▶ [To do]: Please repeat the lines of the material below exactly, starting with the one that contains "懷恩，翻為長惡，乃兼契丹之黨" and ending with the last.

▼▼▼

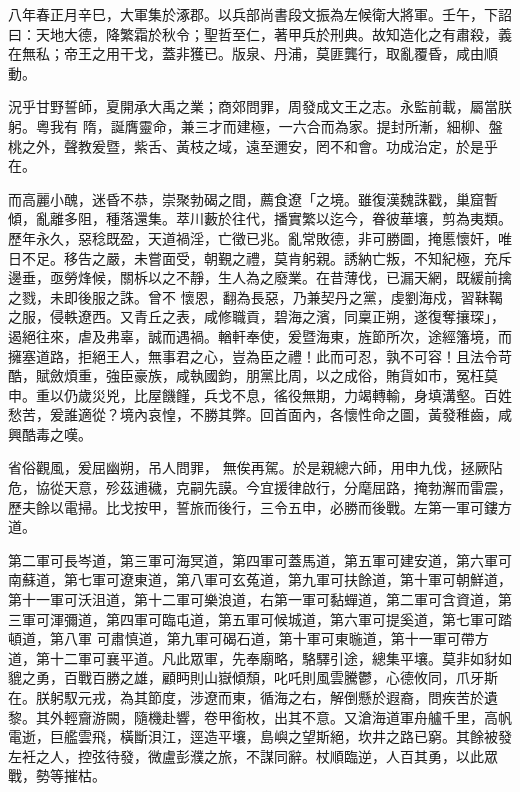
\begin{pinyinscope}

 八年春正月辛巳，大軍集於涿郡。以兵部尚書段文振為左候衛大將軍。壬午，下詔曰：天地大德，降繁霜於秋令；聖哲至仁，著甲兵於刑典。故知造化之有肅殺，義在無私；帝王之用干戈，蓋非獲已。版泉、丹浦，莫匪龔行，取亂覆昏，咸由順動。



 況乎甘野誓師，夏開承大禹之業；商郊問罪，周發成文王之志。永監前載，屬當朕躬。粵我有
 隋，誕膺靈命，兼三才而建極，一六合而為家。提封所漸，細柳、盤桃之外，聲教爰暨，紫舌、黃枝之域，遠至邇安，罔不和會。功成治定，於是乎在。



 而高麗小醜，迷昏不恭，崇聚勃碣之間，薦食遼「之境。雖復漢魏誅戳，巢窟暫傾，亂離多阻，種落還集。萃川藪於往代，播實繁以迄今，眷彼華壤，剪為夷類。歷年永久，惡稔既盈，天道禍淫，亡徵已兆。亂常敗德，非可勝圖，掩慝懷奸，唯日不足。移告之嚴，未嘗面受，朝覲之禮，莫肯躬親。誘納亡叛，不知紀極，充斥邊垂，亟勞烽候，關柝以之不靜，生人為之廢業。在昔薄伐，已漏天網，既緩前擒之戮，未即後服之誅。曾不
 懷恩，翻為長惡，乃兼契丹之黨，虔劉海戍，習靺鞨之服，侵軼遼西。又青丘之表，咸修職貢，碧海之濱，同稟正朔，遂復奪攘琛」，遏絕往來，虐及弗辜，誠而遇禍。輶軒奉使，爰暨海東，旌節所次，途經籓境，而擁塞道路，拒絕王人，無事君之心，豈為臣之禮！此而可忍，孰不可容！且法令苛酷，賦斂煩重，強臣豪族，咸執國鈞，朋黨比周，以之成俗，賄貨如市，冤枉莫申。重以仍歲災兇，比屋饑饉，兵戈不息，徭役無期，力竭轉輸，身填溝壑。百姓愁苦，爰誰適從？境內哀惶，不勝其弊。回首面內，各懷性命之圖，黃發稚齒，咸興酷毒之嘆。



 省俗觀風，爰屈幽朔，吊人問罪，
 無俟再駕。於是親總六師，用申九伐，拯厥阽危，協從天意，殄茲逋穢，克嗣先謨。今宜援律啟行，分麾屈路，掩勃澥而雷震，歷夫餘以電掃。比戈按甲，誓旅而後行，三令五申，必勝而後戰。左第一軍可鏤方道。



 第二軍可長岑道，第三軍可海冥道，第四軍可蓋馬道，第五軍可建安道，第六軍可南蘇道，第七軍可遼東道，第八軍可玄菟道，第九軍可扶餘道，第十軍可朝鮮道，第十一軍可沃沮道，第十二軍可樂浪道，右第一軍可黏蟬道，第二軍可含資道，第三軍可渾彌道，第四軍可臨屯道，第五軍可候城道，第六軍可提奚道，第七軍可踏頓道，第八軍
 可肅慎道，第九軍可碣石道，第十軍可東暆道，第十一軍可帶方道，第十二軍可襄平道。凡此眾軍，先奉廟略，駱驛引途，總集平壤。莫非如豺如貔之勇，百戰百勝之雄，顧眄則山嶽傾頹，叱吒則風雲騰鬱，心德攸同，爪牙斯在。朕躬馭元戎，為其節度，涉遼而東，循海之右，解倒懸於遐裔，問疾苦於遺黎。其外輕齎游闕，隨機赴響，卷甲銜枚，出其不意。又滄海道軍舟艫千里，高帆電逝，巨艦雲飛，橫斷浿江，逕造平壤，島嶼之望斯絕，坎井之路已窮。其餘被發左衽之人，控弦待發，微盧彭濮之旅，不謀同辭。杖順臨逆，人百其勇，以此眾戰，勢等摧枯。




\end{pinyinscope}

▲▲▲

▶ [Response to this exercise]:
 懷恩，翻為長惡，乃兼契丹之黨，虔劉海戍，習靺鞨之服，侵軼遼西。又青丘之表，咸修職貢，碧海之濱，同稟正朔，遂復奪攘琛」，遏絕往來，虐及弗辜，誠而遇禍。輶軒奉使，爰暨海東，旌節所次，途經籓境，而擁塞道路，拒絕王人，無事君之心，豈為臣之禮！此而可忍，孰不可容！且法令苛酷，賦斂煩重，強臣豪族，咸執國鈞，朋黨比周，以之成俗，賄貨如市，冤枉莫申。重以仍歲災兇，比屋饑饉，兵戈不息，徭役無期，力竭轉輸，身填溝壑。百姓愁苦，爰誰適從？境內哀惶，不勝其弊。回首面內，各懷性命之圖，黃發稚齒，咸興酷毒之嘆。



 省俗觀風，爰屈幽朔，吊人問罪，
 無俟再駕。於是親總六師，用申九伐，拯厥阽危，協從天意，殄茲逋穢，克嗣先謨。今宜援律啟行，分麾屈路，掩勃澥而雷震，歷夫餘以電掃。比戈按甲，誓旅而後行，三令五申，必勝而後戰。左第一軍可鏤方道。



 第二軍可長岑道，第三軍可海冥道，第四軍可蓋馬道，第五軍可建安道，第六軍可南蘇道，第七軍可遼東道，第八軍可玄菟道，第九軍可扶餘道，第十軍可朝鮮道，第十一軍可沃沮道，第十二軍可樂浪道，右第一軍可黏蟬道，第二軍可含資道，第三軍可渾彌道，第四軍可臨屯道，第五軍可候城道，第六軍可提奚道，第七軍可踏頓道，第八軍
 可肅慎道，第九軍可碣石道，第十軍可東暆道，第十一軍可帶方道，第十二軍可襄平道。凡此眾軍，先奉廟略，駱驛引途，總集平壤。莫非如豺如貔之勇，百戰百勝之雄，顧眄則山嶽傾頹，叱吒則風雲騰鬱，心德攸同，爪牙斯在。朕躬馭元戎，為其節度，涉遼而東，循海之右，解倒懸於遐裔，問疾苦於遺黎。其外輕齎游闕，隨機赴響，卷甲銜枚，出其不意。又滄海道軍舟艫千里，高帆電逝，巨艦雲飛，橫斷浿江，逕造平壤，島嶼之望斯絕，坎井之路已窮。其餘被發左衽之人，控弦待發，微盧彭濮之旅，不謀同辭。杖順臨逆，人百其勇，以此眾戰，勢等摧枯。




\end{pinyinscope}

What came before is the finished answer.